Rocket engine 3D printed in 2013

TRI-D is a 3D printed metal rocket engine. Students from the Students for the Exploration and Development of Space at University of California, San Diego (SEDS at UC San Diego) built the metal rocket engine using a technique previously confined to NASA, using a GPI Prototype and Manufacturing Services printer via the Direct metal laser sintering (DMLS) method. UCSD students were the first group in the world to 3D print a rocket engine of its size, other than NASA as of February 2014. The Tri-D engine cost US$6,800.

==Development==
The Tri-D rocket engine was designed and built with the cooperation of NASA’s Marshall Space Flight Center, to explore the feasibility of printed rocket components. It was designed to power the third stage of a Nanosat or Cubesat launcher, i.e. an engine capable of launching satellites that weigh less than 1.33 kg (2.93 lb).

==Specifications==
Tri-D is around 17.7 cm long and weighs around 4.5 kg. It was fabricated using a chromium-cobalt alloy powder. The propellants are kerosene and liquid oxygen. The engine produces about 200 lbf thrust. According to Gizmag "the injector has a Fuel-Oxidizer-Oxidizer-Fuel inlet arrangement with two outer fuel orifices converging with two inner oxidizer orifices".

The engine has a regenerative cooling jacket that extends to the nozzle to prevent the engine from overheating while firing.
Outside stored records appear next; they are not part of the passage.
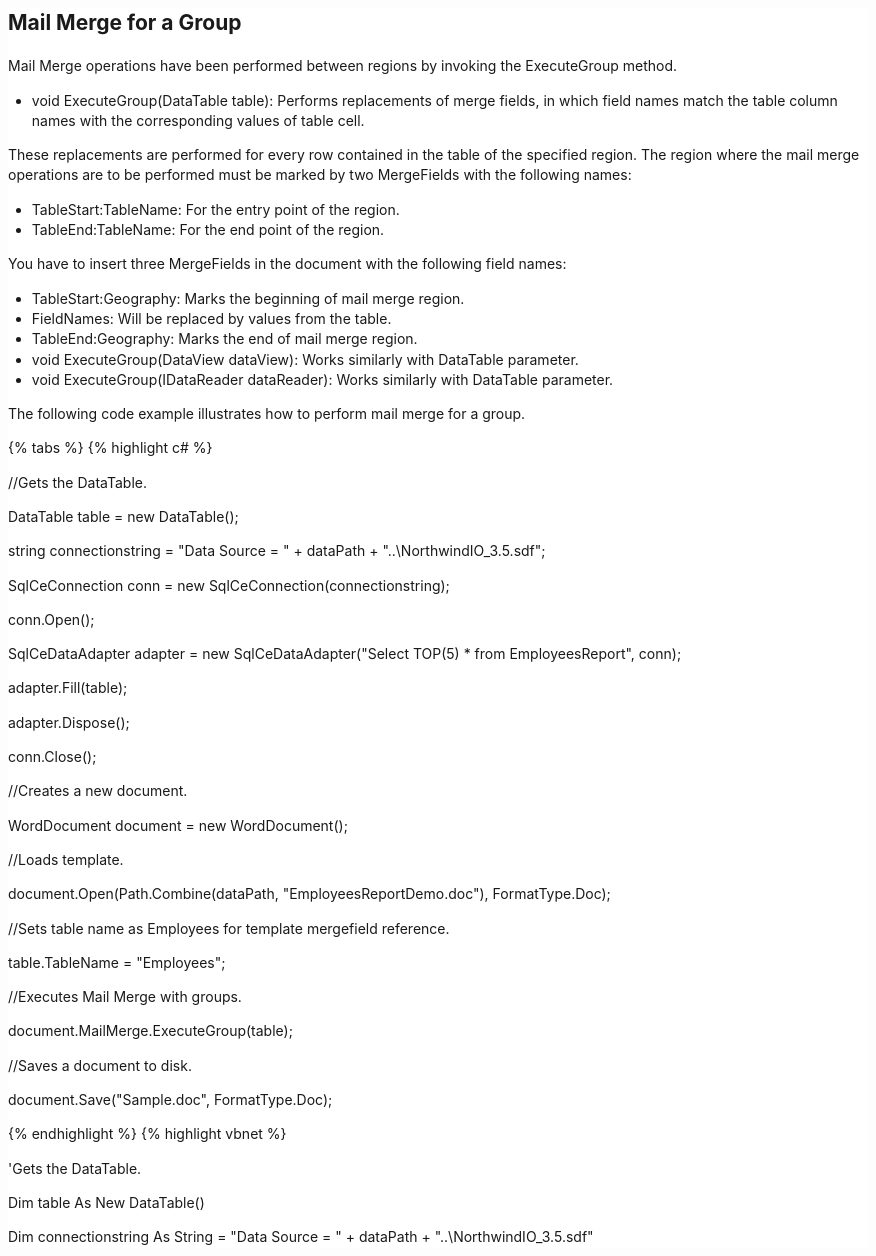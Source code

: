 ## Mail Merge for a Group

Mail Merge operations have been performed between regions by invoking the ExecuteGroup method.

* void ExecuteGroup(DataTable table): Performs replacements of merge fields, in which field names match the table column names with the corresponding values of table cell.

These replacements are performed for every row contained in the table of the specified region. The region where the mail merge operations are to be performed must be marked by two MergeFields with the following names:

* TableStart:TableName: For the entry point of the region.
* TableEnd:TableName: For the end point of the region.

You have to insert three MergeFields in the document with the following field names:

* TableStart:Geography: Marks the beginning of mail merge region.
* FieldNames: Will be replaced by values from the table.
* TableEnd:Geography: Marks the end of mail merge region.
* void ExecuteGroup(DataView dataView): Works similarly with DataTable parameter.
* void ExecuteGroup(IDataReader dataReader): Works similarly with DataTable parameter.

The following code example illustrates how to perform mail merge for a group.




{% tabs %}
{% highlight c#  %}

//Gets the DataTable.

DataTable table = new DataTable();

string connectionstring = "Data Source = " + dataPath + "..\\NorthwindIO_3.5.sdf";

SqlCeConnection conn = new SqlCeConnection(connectionstring);

conn.Open();

SqlCeDataAdapter adapter = new SqlCeDataAdapter("Select TOP(5) * from EmployeesReport", conn);

adapter.Fill(table);

adapter.Dispose();

conn.Close();

//Creates a new document.

WordDocument document = new WordDocument();

//Loads template.

document.Open(Path.Combine(dataPath, "EmployeesReportDemo.doc"), FormatType.Doc);

//Sets table name as Employees for template mergefield reference.

table.TableName = "Employees";

//Executes Mail Merge with groups. 

document.MailMerge.ExecuteGroup(table);

//Saves a document to disk.

document.Save("Sample.doc", FormatType.Doc);



{% endhighlight   %}
{% highlight vbnet  %}



'Gets the DataTable.

Dim table As New DataTable()

Dim connectionstring As String = "Data Source = " + dataPath + "..\NorthwindIO_3.5.sdf"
The combustion chamber was designed to burn the propellants in the middle of the chamber and keep as much heat generated as possible away from its chamber walls, while at the same time insulating the wall with a film of cooler gases.

==Printer==
The engine was printed with a GPI Prototype and Manufacturing Services printer using a technique called Direct metal laser sintering (DMLS). In the process of printing, a powder of the chromium-cobalt alloy is spread in a thin layer. Then computer-controlled laser fuses the powders into a cross section of the engine component. The machine then spreads a second layer of powder and the process continuously repeats until each component is complete. Any excess powder is removed as are temporary supports that were printed to hold the components together during printing process. Finally it is hardened, polished and assembled.

==Test firing==
The test firing at Mojave went without any problems and the engine exhaust achieved 200 lbf thrust. The team claimed "it was a resounding success and could be the next step in the development of cheaper propulsion systems and a commercializing of space".

===Injector test===

On a separate engine, a 3D printed injector was test fired in a conventionally manufactured engine. In the test of the injector on August 22, 2014, the engine generated 20000 lbf thrust.